***** Source data *****

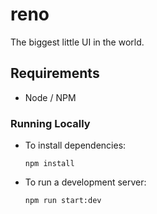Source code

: # reno
The biggest little UI in the world.

## Requirements
* Node / NPM

### Running Locally

* To install dependencies:

      npm install

* To run a development server:

      npm run start:dev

*****

### What you have to do
The whole listing above is to be printed exactly; the pictures stay out.

### Answer box
Source code

: # reno
The biggest little UI in the world.

## Requirements
* Node / NPM

### Running Locally

* To install dependencies:

      npm install

* To run a development server:

      npm run start:dev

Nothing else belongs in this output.